L’affaire Druet vs Cattelan : l’art est-il un travail ?

Historien de l’art

L’un conçoit, l’autre façonne. Dans une décision du 8 juillet, le tribunal judiciaire de Paris a débouté le sculpteur Daniel Druet de sa demande de se voir reconnaître la paternité des œuvres modelées pour la star de l’art contemporain, Maurizio Cattelan. Les recherches artistiques et scientifiques actuelles sur les relations entre l’art et le travail permettent de sortir de l’opposition simpliste entre l’art (conceptuel-contemporain) et l’artisanat (manuel-traditionnel) et de repenser de manière plus nuancée l’affaire Druet vs Cattelan.

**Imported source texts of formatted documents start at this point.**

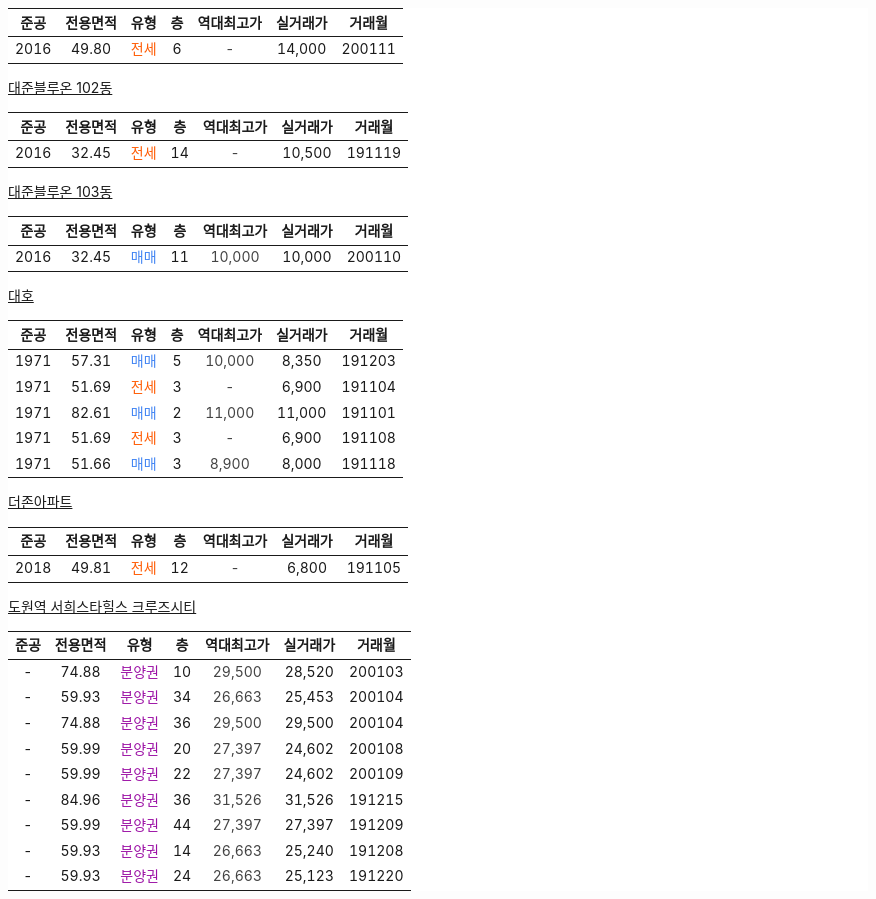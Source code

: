 |준공|전용면적|유형|층|역대최고가|실거래가|거래월|
|:---:|:---:|:---:|:---:|:---:|:---:|:---:|
|2016|49.80|<span style="color:#ff5a00">전세</span>|6|<span style="color:#444444">-</span>|14,000|200111|

[대준블루온 102동](https://search.naver.com/search.naver?query=%EC%9D%B8%EC%B2%9C%EA%B4%91%EC%97%AD%EC%8B%9C+%EB%AF%B8%EC%B6%94%ED%99%80%EA%B5%AC+%EC%88%AD%EC%9D%98%EB%8F%99+%EB%8C%80%EC%A4%80%EB%B8%94%EB%A3%A8%EC%98%A8+102%EB%8F%99)

|준공|전용면적|유형|층|역대최고가|실거래가|거래월|
|:---:|:---:|:---:|:---:|:---:|:---:|:---:|
|2016|32.45|<span style="color:#ff5a00">전세</span>|14|<span style="color:#444444">-</span>|10,500|191119|

[대준블루온 103동](https://search.naver.com/search.naver?query=%EC%9D%B8%EC%B2%9C%EA%B4%91%EC%97%AD%EC%8B%9C+%EB%AF%B8%EC%B6%94%ED%99%80%EA%B5%AC+%EC%88%AD%EC%9D%98%EB%8F%99+%EB%8C%80%EC%A4%80%EB%B8%94%EB%A3%A8%EC%98%A8+103%EB%8F%99)

|준공|전용면적|유형|층|역대최고가|실거래가|거래월|
|:---:|:---:|:---:|:---:|:---:|:---:|:---:|
|2016|32.45|<span style="color:#4285f3">매매</span>|11|<span style="color:#444444">10,000</span>|10,000|200110|

[대호](https://search.naver.com/search.naver?query=%EC%9D%B8%EC%B2%9C%EA%B4%91%EC%97%AD%EC%8B%9C+%EB%AF%B8%EC%B6%94%ED%99%80%EA%B5%AC+%EC%88%AD%EC%9D%98%EB%8F%99+%EB%8C%80%ED%98%B8)

|준공|전용면적|유형|층|역대최고가|실거래가|거래월|
|:---:|:---:|:---:|:---:|:---:|:---:|:---:|
|1971|57.31|<span style="color:#4285f3">매매</span>|5|<span style="color:#444444">10,000</span>|8,350|191203|
|1971|51.69|<span style="color:#ff5a00">전세</span>|3|<span style="color:#444444">-</span>|6,900|191104|
|1971|82.61|<span style="color:#4285f3">매매</span>|2|<span style="color:#444444">11,000</span>|11,000|191101|
|1971|51.69|<span style="color:#ff5a00">전세</span>|3|<span style="color:#444444">-</span>|6,900|191108|
|1971|51.66|<span style="color:#4285f3">매매</span>|3|<span style="color:#444444">8,900</span>|8,000|191118|

[더존아파트](https://search.naver.com/search.naver?query=%EC%9D%B8%EC%B2%9C%EA%B4%91%EC%97%AD%EC%8B%9C+%EB%AF%B8%EC%B6%94%ED%99%80%EA%B5%AC+%EC%88%AD%EC%9D%98%EB%8F%99+%EB%8D%94%EC%A1%B4%EC%95%84%ED%8C%8C%ED%8A%B8)

|준공|전용면적|유형|층|역대최고가|실거래가|거래월|
|:---:|:---:|:---:|:---:|:---:|:---:|:---:|
|2018|49.81|<span style="color:#ff5a00">전세</span>|12|<span style="color:#444444">-</span>|6,800|191105|

[도원역 서희스타힐스 크루즈시티](https://search.naver.com/search.naver?query=%EC%9D%B8%EC%B2%9C%EA%B4%91%EC%97%AD%EC%8B%9C+%EB%AF%B8%EC%B6%94%ED%99%80%EA%B5%AC+%EC%88%AD%EC%9D%98%EB%8F%99+%EB%8F%84%EC%9B%90%EC%97%AD+%EC%84%9C%ED%9D%AC%EC%8A%A4%ED%83%80%ED%9E%90%EC%8A%A4+%ED%81%AC%EB%A3%A8%EC%A6%88%EC%8B%9C%ED%8B%B0)

|준공|전용면적|유형|층|역대최고가|실거래가|거래월|
|:---:|:---:|:---:|:---:|:---:|:---:|:---:|
|-|74.88|<span style="color:#9C11A5">분양권</span>|10|<span style="color:#444444">29,500</span>|28,520|200103|
|-|59.93|<span style="color:#9C11A5">분양권</span>|34|<span style="color:#444444">26,663</span>|25,453|200104|
|-|74.88|<span style="color:#9C11A5">분양권</span>|36|<span style="color:#444444">29,500</span>|29,500|200104|
|-|59.99|<span style="color:#9C11A5">분양권</span>|20|<span style="color:#444444">27,397</span>|24,602|200108|
|-|59.99|<span style="color:#9C11A5">분양권</span>|22|<span style="color:#444444">27,397</span>|24,602|200109|
|-|84.96|<span style="color:#9C11A5">분양권</span>|36|<span style="color:#444444">31,526</span>|31,526|191215|
|-|59.99|<span style="color:#9C11A5">분양권</span>|44|<span style="color:#444444">27,397</span>|27,397|191209|
|-|59.93|<span style="color:#9C11A5">분양권</span>|14|<span style="color:#444444">26,663</span>|25,240|191208|
|-|59.93|<span style="color:#9C11A5">분양권</span>|24|<span style="color:#444444">26,663</span>|25,123|191220|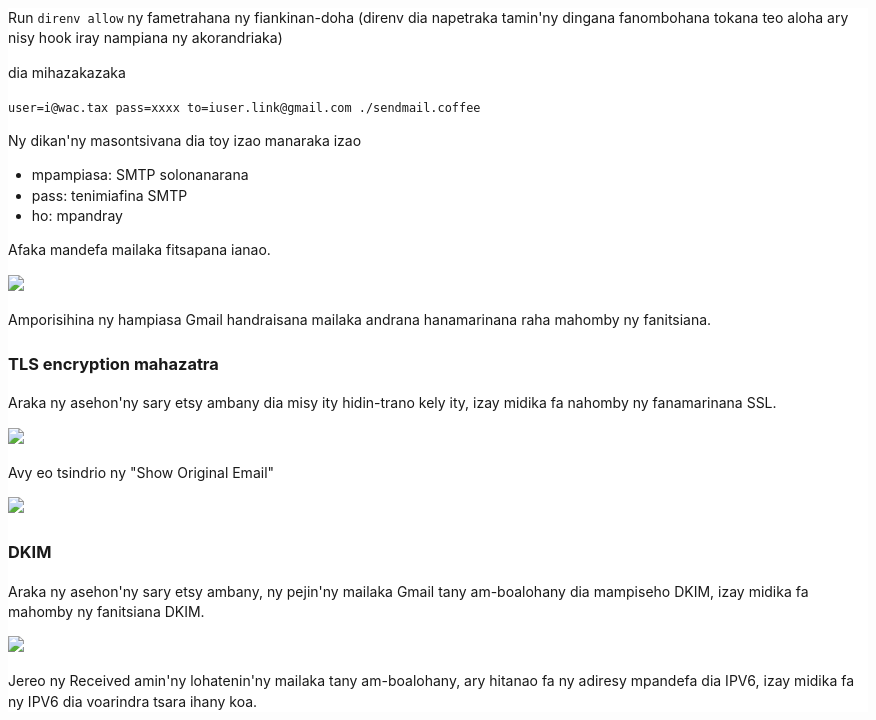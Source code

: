 Run `direnv allow` ny fametrahana ny fiankinan-doha (direnv dia napetraka tamin'ny dingana fanombohana tokana teo aloha ary nisy hook iray nampiana ny akorandriaka)

dia mihazakazaka

```
user=i@wac.tax pass=xxxx to=iuser.link@gmail.com ./sendmail.coffee
```

Ny dikan'ny masontsivana dia toy izao manaraka izao

* mpampiasa: SMTP solonanarana
* pass: tenimiafina SMTP
* ho: mpandray

Afaka mandefa mailaka fitsapana ianao.

![](https://pub-b8db533c86124200a9d799bf3ba88099.r2.dev/2023/03/ae1iWyM.webp)

Amporisihina ny hampiasa Gmail handraisana mailaka andrana hanamarinana raha mahomby ny fanitsiana.

### TLS encryption mahazatra

Araka ny asehon'ny sary etsy ambany dia misy ity hidin-trano kely ity, izay midika fa nahomby ny fanamarinana SSL.

![](https://pub-b8db533c86124200a9d799bf3ba88099.r2.dev/2023/03/SrdbAwh.webp)

Avy eo tsindrio ny "Show Original Email"

![](https://pub-b8db533c86124200a9d799bf3ba88099.r2.dev/2023/03/qQQsdxg.webp)

### DKIM

Araka ny asehon'ny sary etsy ambany, ny pejin'ny mailaka Gmail tany am-boalohany dia mampiseho DKIM, izay midika fa mahomby ny fanitsiana DKIM.

![](https://pub-b8db533c86124200a9d799bf3ba88099.r2.dev/2023/03/an6aXK6.webp)

Jereo ny Received amin'ny lohatenin'ny mailaka tany am-boalohany, ary hitanao fa ny adiresy mpandefa dia IPV6, izay midika fa ny IPV6 dia voarindra tsara ihany koa.

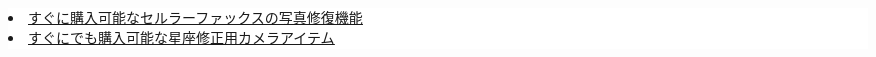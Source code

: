 <li><a href="https://data-safeguard.techidaily.com/44gz44gq44gr6lo85ywl5yplusv6io944gq44k744or44op44o844ov44kh44od44kv44k544gu5yaz55yf5lplusu5b6p5qmf6io9/"><u>すぐに購入可能なセルラーファックスの写真修復機能</u></a></li>
<li><a href="https://data-safeguard.techidaily.com/44gz44gq44gr44gn44kc6lo85ywl5yplusv6io944gq5pif5bqn5lplusu5q2j55so44kr44oh44op44ki44kk44og44og/"><u>すぐにでも購入可能な星座修正用カメラアイテム</u></a></li>
</ul></div>
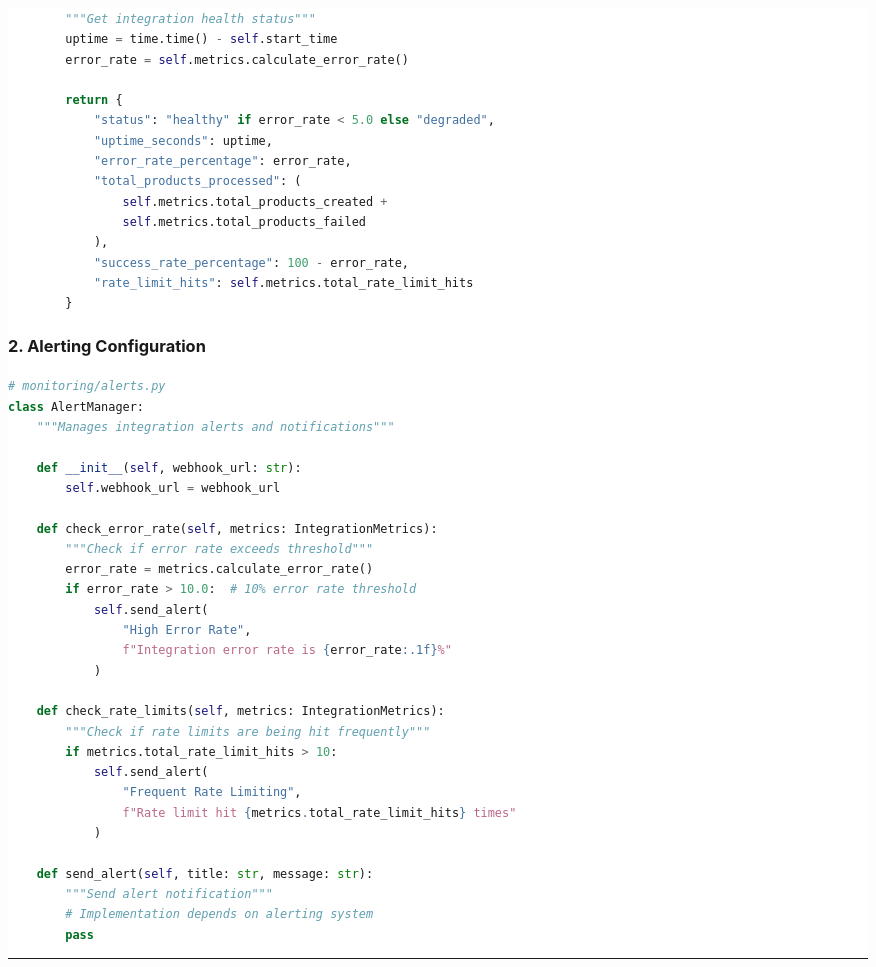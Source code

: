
 ```python
        """Get integration health status"""
        uptime = time.time() - self.start_time
        error_rate = self.metrics.calculate_error_rate()
        
        return {
            "status": "healthy" if error_rate < 5.0 else "degraded",
            "uptime_seconds": uptime,
            "error_rate_percentage": error_rate,
            "total_products_processed": (
                self.metrics.total_products_created + 
                self.metrics.total_products_failed
            ),
            "success_rate_percentage": 100 - error_rate,
            "rate_limit_hits": self.metrics.total_rate_limit_hits
        }
```

### 2. Alerting Configuration
```python
# monitoring/alerts.py
class AlertManager:
    """Manages integration alerts and notifications"""
    
    def __init__(self, webhook_url: str):
        self.webhook_url = webhook_url
    
    def check_error_rate(self, metrics: IntegrationMetrics):
        """Check if error rate exceeds threshold"""
        error_rate = metrics.calculate_error_rate()
        if error_rate > 10.0:  # 10% error rate threshold
            self.send_alert(
                "High Error Rate",
                f"Integration error rate is {error_rate:.1f}%"
            )
    
    def check_rate_limits(self, metrics: IntegrationMetrics):
        """Check if rate limits are being hit frequently"""
        if metrics.total_rate_limit_hits > 10:
            self.send_alert(
                "Frequent Rate Limiting",
                f"Rate limit hit {metrics.total_rate_limit_hits} times"
            )
    
    def send_alert(self, title: str, message: str):
        """Send alert notification"""
        # Implementation depends on alerting system
        pass
```

---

Depuis mai dernier, le procès opposant les artistes Daniel Druet et Maurizio Cattelan a été largement médiatisé. Si l’affaire se présente comme un cas exemplaire, c’est parce qu’elle oppose deux figures antithétiques, « l’artiste contemporain » à la renommée internationale, qui défend une posture dilettante, et « l’artiste-artisan » qui revendique un savoir-faire traditionnel. Le débat que l’affaire a suscité porte généralement sur la question de l’auteur de l’œuvre : est-ce la personne qui en a eu l’idée ou celle qui l’a réalisée ? Mais ce vieux débat s’inscrit dans un contexte particulier qui en rebat les cartes et devrait nous inciter à éviter tout choix binaire. Dans cet article, je voudrais replacer l’affaire dans un contexte où la frontière entre l’art et l’artisanat, et le travail en général, est interrogée par les artistes et les chercheur·ses, qui développent depuis quelques années des approches politiques et ethnographiques des pratiques artistiques contemporaines.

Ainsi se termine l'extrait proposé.